Ainsi, les rebondissements ne manquent pas, et certaines phrases prononcées innocemment annoncent ces rebondissements et révélations surprenantes, ce qui nous montre bel et bien qu’aucune famille n’est parfaite, surtout celle des Lee, et que chaque famille a ses secrets, certains plus gros que d’autres. C’est un élément que j’ai beaucoup apprécié dans le roman. Loin de l’ambiance chaleureuse et familiale de Christmas Pudding, ici les faux-semblants, tensions, rancœurs et secrets de famille sont au centre du récit. Sans m’être particulièrement attachée à la plupart des personnages, j’ai pris plaisir à suivre cette famille où chaque révélation, chaque détail de leur vie est un plaisir à découvrir.


La recette a de nouveau pris chez moi, je me suis régalée à lire ce roman policier, ainsi que les surprises et révélations à la pelle, et revoir ce cher détective belge ! Je serais à présent curieuse de découvrir l'adaptation avec le célèbre David Suchet !


- (...) Il paraît que toute la famille se trouvait réunie dans la chambre de votre grand-père cet après-midi, et que... des paroles vives furent échangées.
Pilar sourit :
- Oui. C'était bien amusant. Grand-père les a tous mis en colère.
- Oh ! cela vous a amusée ? Pas possible ?
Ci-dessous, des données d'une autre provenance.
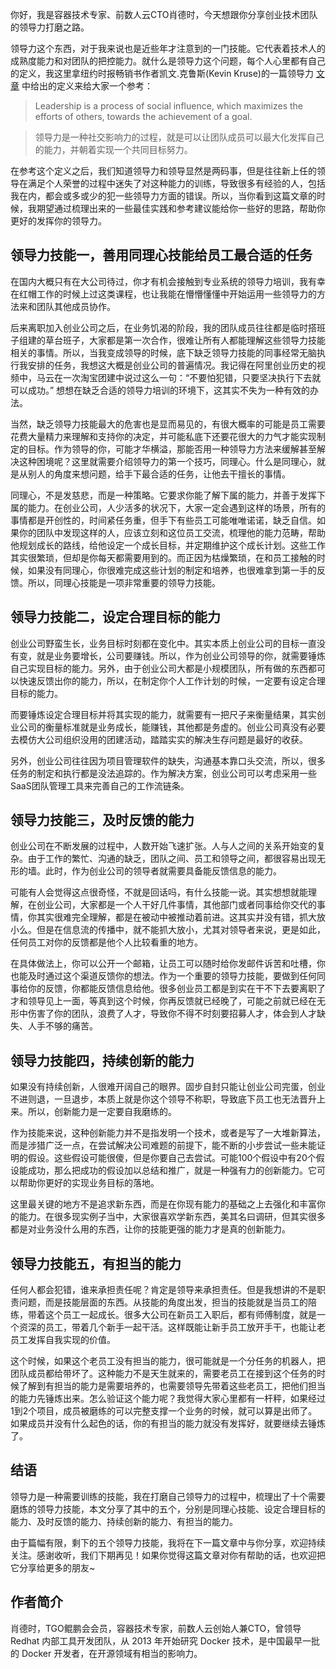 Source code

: 你好，我是容器技术专家、前数人云CTO肖德时，今天想跟你分享创业技术团队的领导力打磨之路。

领导力这个东西，对于我来说也是近些年才注意到的一门技能。它代表着技术人的成熟度能力和对团队的把控能力。就什么是领导力这个问题，每个人心里都有自己的定义，我这里拿纽约时报畅销书作者凯文.克鲁斯(Kevin Kruse)的一篇领导力 [文章](http://www.forbes.com/sites/kevinkruse/2013/04/09/what-is-leadership/#4c44996a5b90) 中给出的定义来给大家一个参考：

> Leadership is a process of social influence, which maximizes the efforts of others, towards the achievement of a goal.

> 领导力是一种社交影响力的过程，就是可以让团队成员可以最大化发挥自己的能力，并朝着实现一个共同目标努力。

在参考这个定义之后，我们知道领导力和领导显然是两码事，但是往往新上任的领导在满足个人荣誉的过程中迷失了对这种能力的训练，导致很多有经验的人，包括我在内，都会或多或少的犯一些领导力方面的错误。所以，当你看到这篇文章的时候，我期望通过梳理出来的一些最佳实践和参考建议能给你一些好的思路，帮助你更好的发挥你的领导力。

## 领导力技能一，善用同理心技能给员工最合适的任务

在国内大概只有在大公司待过，你才有机会接触到专业系统的领导力培训，我有幸在红帽工作的时候上过这类课程，也让我能在懵懵懂懂中开始运用一些领导力的方法来和团队其他成员协作。

后来离职加入创业公司之后，在业务饥渴的阶段，我的团队成员往往都是临时搭班子组建的草台班子，大家都是第一次合作，很难让所有人都能理解这些领导力技能相关的事情。所以，当我变成领导的时候，底下缺乏领导力技能的同事经常无脑执行我安排的任务，我想这大概是创业公司的普遍情况。我记得在阿里创业历史的视频中，马云在一次淘宝团建中说过这么一句：“不要怕犯错，只要坚决执行下去就可以成功。” 想想在缺乏合适的领导力培训的环境下，这其实不失为一种有效的办法。

当然，缺乏领导力技能最大的危害也是显而易见的，有很大概率的可能是员工需要花费大量精力来理解和支持你的决定，并可能私底下还要花很大的力气才能实现制定的目标。作为领导的你，可能才华横溢，那能否用一种领导力方法来缓解甚至解决这种困境呢？这里就需要介绍领导力的第一个技巧，同理心。什么是同理心，就是从别人的角度来想问题，给手下最合适的任务，让他去干擅长的事情。

同理心，不是发慈悲，而是一种策略。它要求你能了解下属的能力，并善于发挥下属的能力。在创业公司，人少活多的状况下，大家一定会遇到这样的场景，所有的事情都是开创性的，时间紧任务重，但手下有些员工可能唯唯诺诺，缺乏自信。如果你的团队中发现这样的人，应该立刻和这位员工交流，梳理他的能力范畴，帮助他规划成长的路线，给他设定一个成长目标，并定期维护这个成长计划。这些工作其实很繁琐，但却是你每天都需要用到的。而正因为枯燥繁琐，在和员工接触的时候，如果没有同理心，你很难完成这些计划的制定和培养，也很难拿到第一手的反馈。所以，同理心技能是一项非常重要的领导力技能。

## 领导力技能二，设定合理目标的能力

创业公司野蛮生长，业务目标时刻都在变化中。其实本质上创业公司的目标一直没有变，就是业务要增长，公司要赚钱。所以，作为创业公司领导的你，就需要锤炼自己实现目标的能力。另外，由于创业公司大都是小规模团队，所有做的东西都可以快速反馈出你的能力，所以，在制定你个人工作计划的时候，一定要有设定合理目标的能力。

而要锤炼设定合理目标并将其实现的能力，就需要有一把尺子来衡量结果，其实创业公司的衡量标准就是业务成长，能赚钱，其他都是务虚的。创业公司真没有必要去模仿大公司组织没用的团建活动，踏踏实实的解决生存问题是最好的收获。

另外，创业公司往往因为项目管理软件的缺失，沟通基本靠口头交流，所以，很多任务的制定和执行都是没法追踪的。作为解决方案，创业公司可以考虑采用一些SaaS团队管理工具来完善自己的工作流链条。

## 领导力技能三，及时反馈的能力

创业公司在不断发展的过程中，人数开始飞速扩张。人与人之间的关系开始变的复杂。由于工作的繁忙、沟通的缺乏，团队之间、员工和领导之间，都很容易出现无形的墙。此时，作为创业公司的领导者就需要具备能反馈信息的能力。

可能有人会觉得这点很奇怪，不就是回话吗，有什么技能一说。其实想想就能理解，在创业公司，大家都是一个人干好几件事情，其他部门或者同事给你交代的事情，你其实很难完全理解，都是在被动中被推动着前进。这其实并没有错，抓大放小么。但是在信息流的传播中，就不能抓大放小，尤其对领导者来说，更是如此，任何员工对你的反馈都是他个人比较看重的地方。

在具体做法上，你可以公开一个邮箱，让员工可以随时给你发邮件诉苦和吐槽，你也能及时通过这个渠道反馈你的想法。作为一个重要的领导力技能，要做到任何同事给你的反馈，你都能反馈信息给他。很多创业员工都是到实在干不下去要离职了才和领导见上一面，等真到这个时候，你再反馈就已经晚了，可能之前就已经在无形中伤害了你的团队，浪费了人才，导致你不得不时刻要招募人才，体会到人才缺失、人手不够的痛苦。

## 领导力技能四，持续创新的能力

如果没有持续创新，人很难开阔自己的眼界。固步自封只能让创业公司完蛋，创业不进则退，一旦退步，本质上就是你这个领导不称职，导致底下员工也无法晋升上来。所以，创新能力是一定要自我磨练的。

作为技能来说，这种创新能力并不是指发明一个技术，或者是写了一大堆新算法，而是涉猎广泛一点，在尝试解决公司难题的前提下，能不断的小步尝试一些未能证明的假设。这些假设可能很傻，但是你要自己去尝试。可能100个假设中有20个假设能成功，那么把成功的假设加以总结和推广，就是一种强有力的创新能力。它可以帮助你更好的实现业务目标的落地。

这里最关键的地方不是追求新东西，而是在你现有能力的基础之上去强化和丰富你的能力。在很多现实例子当中，大家很喜欢学新东西，美其名曰调研，但其实很多都是对业务没什么用的东西，让你的技能更强的能力才是真的创新能力。

## 领导力技能五，有担当的能力

任何人都会犯错，谁来承担责任呢？肯定是领导来承担责任。但是我想讲的不是职责问题，而是技能层面的东西。从技能的角度出发，担当的技能就是当员工的陪练，带着这个员工一起成长。很多大公司在新员工入职后，都有师傅制度，就是一个资深的员工，带着几个新手一起干活。这样既能让新手员工放开手干，也能让老员工发挥自我实现的价值。

这个时候，如果这个老员工没有担当的能力，很可能就是一个分任务的机器人，把团队成员都给带坏了。这种能力不是天生就来的，需要老员工在接到这个任务的时候了解到有担当的能力是需要培养的，也需要领导先带着这些老员工，把他们担当的能力先锤炼出来。怎么验证这个能力呢？我觉得大家心里都有一杆秤，如果经过1到2个项目，成员被磨练的可以完整支撑一个业务的时候，就可以算是出师了。如果成员并没有什么起色的话，你的有担当的能力就没有发挥好，就要继续去锤炼了。

## 结语

领导力是一种需要训练的技能，我在打磨自己领导力的过程中，梳理出了十个需要磨炼的领导力技能，本文分享了其中的五个，分别是同理心技能、设定合理目标的能力、及时反馈的能力、持续创新的能力、有担当的能力。

由于篇幅有限，剩下的五个领导力技能，我将在下一篇文章中与你分享，欢迎持续关注。感谢收听，我们下期再见！如果你觉得这篇文章对你有帮助的话，也欢迎把它分享给更多的朋友~

## 作者简介

肖德时，TGO鲲鹏会会员，容器技术专家，前数人云创始人兼CTO，曾领导 Redhat 内部工具开发团队，从 2013 年开始研究 Docker 技术，是中国最早一批的 Docker 开发者，在开源领域有相当的影响力。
- Si, j'aime voir les gens se disputer. Mais ici, en Angleterre, on ne se met pas en colère, comme en Espagne. Là-bas, on tire son couteau, on jure, on crie. Ici, les hommes deviennent rouges et serrent les lèvres.
- Vous souvenez-vous de la conversation qui eut lieu chez Mr. Lee ?
- Pas très bien. Grand-père leur a dit qu'ils n'étaient bons à rien... qu'ils n'avaient pas d'enfants, que je valais mieux que n'importe lequel d'entre eux. Il m'aimait beaucoup, mon grand-père.
- A-t-il parlé d'argent et de testament ?"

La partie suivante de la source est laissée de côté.